Les failles de l’affaire

Si l’instruction se poursuit, certaines failles ont déjà été mises en avant et dénoncées dans le récit des jours qui ont précédé l’attentat de Conflans-Sainte-Honorine. L’une des questions centrales de ce dossier est : pourquoi Samuel Paty n’a-t-il pas bénéficié d’une protection à laquelle il avait pourtant le droit en tant que fonctionnaire diffamé et menacé ? L’article L134-1 et suivants du Code général de la fonction publique prévoit, en effet, bel et bien une « protection » pour l’agent public visé par « des faits et causes imputés de façon diffamatoire », sauf en cas de faute personnelle. « La collectivité publique est tenue de protéger l'agent public contre les atteintes volontaires à l'intégrité de sa personne, [...] les diffamations ou les outrages dont il pourrait être victime sans qu'une faute personnelle puisse lui être imputée », précise, en outre, le Code. Mais Samuel Paty, ayant d’abord été reconnu « coupable » d’avoir montré des caricatures en cours et ayant été contraint de présenter ses excuses, n’a pu bénéficier d’une telle protection fonctionnelle.

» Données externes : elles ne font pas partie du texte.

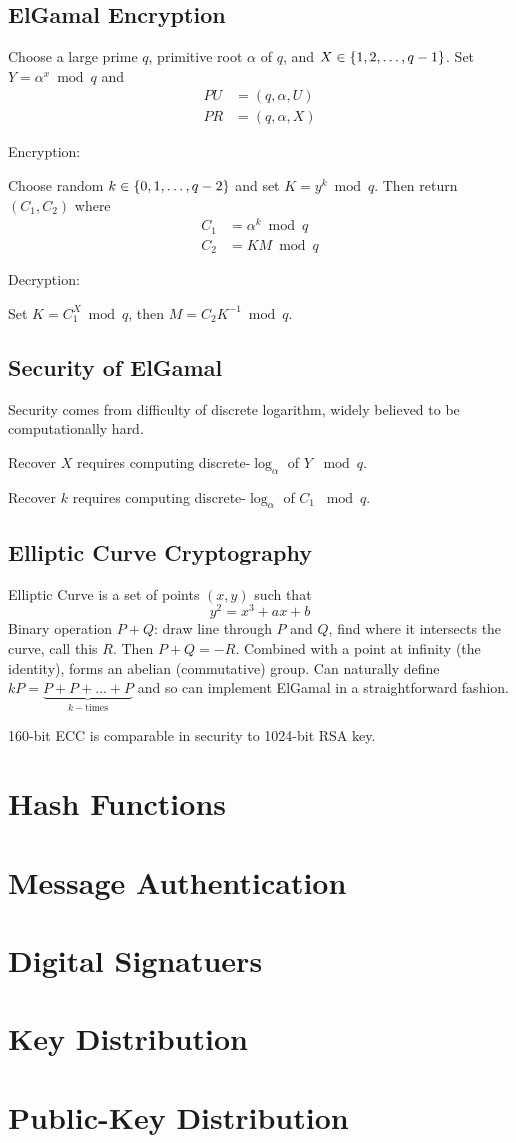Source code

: \documentclass[draft]{article}
\begin{document}
\begin{multicols}{2}
    \subsection{ElGamal Encryption}
    Choose a large prime $q$, primitive root $\alpha$ of $q$, and $X \in \left\lbrace1, 2, \hdots, q - 1\right\rbrace$. Set $Y = \alpha^x\bmod{q}$ and \begin{align*}PU&=(q,\alpha,U)\\PR&=(q,\alpha,X)\end{align*}

    Encryption:

    Choose random $k\in\left\lbrace0,1,\hdots, q-2\right\rbrace$ and set $K=y^k\bmod{q}$. Then return $(C_1, C_2)$ where \begin{align*}C_1&=\alpha^k\bmod{q}\\C_2&=KM\bmod{q}\end{align*}

    Decryption:

    Set $K=C_1^X\bmod{q}$, then $M = C_2K^{-1}\bmod{q}$.

    \subsection{Security of ElGamal}
    Security comes from difficulty of discrete logarithm, widely believed to be computationally hard.

    Recover $X$ requires computing discrete-$\log_{\alpha}$ of $Y$ $\bmod{q}$.

    Recover $k$ requires computing discrete-$\log_{\alpha}$ of $C_1$ $\bmod{q}$.
    \subsection{Elliptic Curve Cryptography}
    Elliptic Curve is a set of points $(x,y)$ such that \[y^2=x^3+ax+b\] Binary operation $P + Q$: draw line through $P$ and $Q$, find where it intersects the curve, call this $R$. Then $P+Q = -R$. Combined with a point at infinity (the identity), forms an abelian (commutative) group. Can naturally define $kP = \underbrace{P + P + \dots + P}_{k-\text{times}}$ and so can implement ElGamal in a straightforward fashion.

    160-bit ECC is comparable in security to 1024-bit RSA key.
\end{multicols}
\section{Hash Functions}
\section{Message Authentication}
\section{Digital Signatuers}
\section{Key Distribution}
\section{Public-Key Distribution}
\clearpage

\glsaddall
\printglossary[nonumberlist]
\printglossary[nonumberlist,type=\acronymtype]
\end{document}
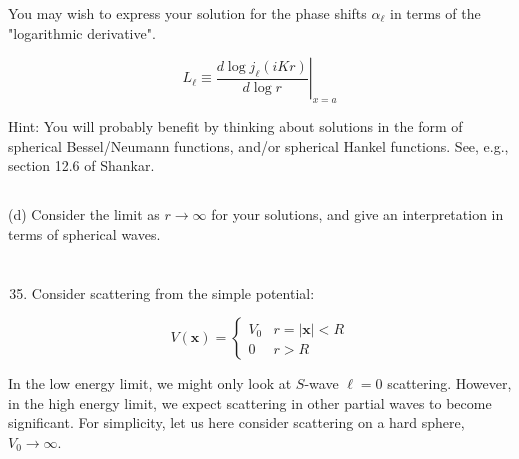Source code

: \documentclass[12pt]{article}
\begin{document}
You may wish to express your solution for the phase shifts $\alpha_{\ell}$ in terms of the "logarithmic derivative".


\begin{equation*}
\left.L_{\ell} \equiv \frac{d \log j_{\ell}(i K r)}{d \log r}\right|_{x=a} \tag{8}
\end{equation*}


Hint: You will probably benefit by thinking about solutions in the form of spherical Bessel/Neumann functions, and/or spherical Hankel functions. See, e.g., section 12.6 of Shankar.
\subsection{}

(d) Consider the limit as $r \rightarrow \infty$ for your solutions, and give an interpretation in terms of spherical waves.
\section{}
\begin{enumerate}
  \setcounter{enumi}{34}
  \item Consider scattering from the simple potential:
\end{enumerate}

$$
V(\mathbf{x})= \begin{cases}V_{0} & r=|\mathbf{x}|<R \\ 0 & r>R\end{cases}
$$

In the low energy limit, we might only look at $S$-wave $\ell=0$ scattering. However, in the high energy limit, we expect scattering in other partial waves to become significant. For simplicity, let us here consider scattering on a hard sphere, $V_{0} \rightarrow \infty$.
\end{document}
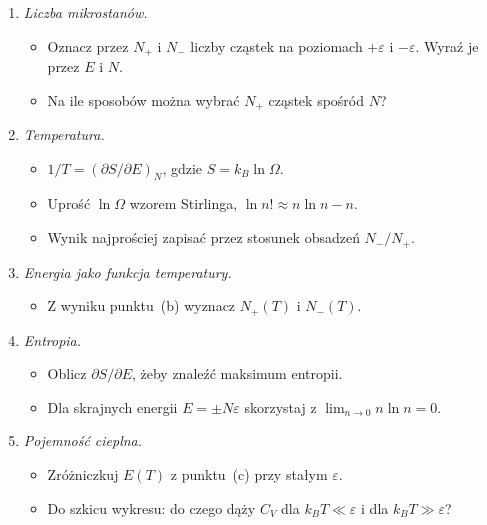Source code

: \begin{wskazowki}
\begin{enumerate}[label=(\alph*)]
  \item \textit{Liczba mikrostanów.}
    \begin{itemize}
      \item Oznacz przez $N_+$ i $N_-$ liczby cząstek na poziomach $+\varepsilon$
        i $-\varepsilon$. Wyraź je przez $E$ i $N$.
      \item Na ile sposobów można wybrać $N_+$ cząstek spośród $N$?
    \end{itemize}
  \item \textit{Temperatura.}
    \begin{itemize}
      \item $1/T = (\partial S/\partial E)_N$, gdzie $S = k_B\ln\Omega$.
      \item Uprość $\ln\Omega$ wzorem Stirlinga, $\ln n! \approx n\ln n - n$.
      \item Wynik najprościej zapisać przez stosunek obsadzeń $N_-/N_+$.
    \end{itemize}
  \item \textit{Energia jako funkcja temperatury.}
    \begin{itemize}
      \item Z wyniku punktu~(b) wyznacz $N_+(T)$ i $N_-(T)$.
    \end{itemize}
  \item \textit{Entropia.}
    \begin{itemize}
      \item Oblicz $\partial S/\partial E$, żeby znaleźć maksimum entropii.
      \item Dla skrajnych energii $E = \pm N\varepsilon$ skorzystaj
        z $\lim_{n\to 0} n\ln n = 0$.
    \end{itemize}
  \item \textit{Pojemność cieplna.}
    \begin{itemize}
      \item Zróżniczkuj $E(T)$ z punktu~(c) przy stałym $\varepsilon$.
      \item Do szkicu wykresu: do czego dąży $C_V$ dla $k_BT \ll \varepsilon$
        i dla $k_BT \gg \varepsilon$?
    \end{itemize}
\end{enumerate}
\end{wskazowki}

Avec cette nouvelle action en responsabilité, Mickaëlle Paty attend des réponses sur les circonstances qui ont mené à l’assassinat de son frère. Elle demande en dédommagement une « somme symbolique » qu’elle reversera à des associations qui œuvrent pour la laïcité. À la suite des attentats de Toulouse perpétrés par Mohammed Merah en 2012, une action similaire avait été intentée en vain contre l’État.

Clémence de Longraye
Clémence de Longraye
Journaliste à BV

Vos commentaires

24 commentaires

  1. La pauvre, les élus de tout bord, ne sont bons qu’à emmerder les Français, à leur imposer des normes, des obligations, sans jamais se considérer comme coupables de quoi que ce soit. S’en est fini de l’honneur qui faisait que certains se suicidaient. Non seulement ils se montrent arrogants, mais c’est tout juste s’ils ne vont pas chercher des noises à ceux qui timidement demandent des explications.

  2. C’est malheureux mais je pense que Samuel Paty de ne devait pas être un anti immigration forcené. Probablement de gauche, il me rappel ces missionnaires courageux qui allaient porter la bonne parole aux aux « sauvages » sous toutes les latitudes et qui ont fini massacrés par ceux qu’ils voulait « civiliser ».

  3. Ces gens qui attribuent toujours la responsabilité de leurs actes aux autres sont détestables!
    On n’ attaque pas la religion d’ autrui surtout avec des caricatures obscènes;celui qui le fait peut s’ attendre à des représailles insensées issues d’ un cerveau dérangé ,c’ est ainsi que cela se passe!

  4. Elle a tellement raison ! J’espère que l’état sera lourdement condamné car c’est à cause de tous les « pas de vague » , « pas d’amalgame » si nous en sommes là aujourd’hui ! honte à ceux qui gouvernent et à ceux qui les ont élus !

  5. En tous cas si Darmanin prétend ne pas avoir failli, il faudra penser, en cas de menace à se faire protéger par un autre Samuel.

  6. Victime de non assistance à personne en danger de mort. Espérons que cette action aboutira à « responsable et coupable sanctionné »

  7. elle a raison, je pense que les personnes victimes de viols doivent aussi porter plainte contre l’état, certains me diront l’état c’est nous, certes, mais utilisons les aides pour les accorder aux victimes, pas aux profiteurs, cela ne compensera pas évidemment le traumatisme.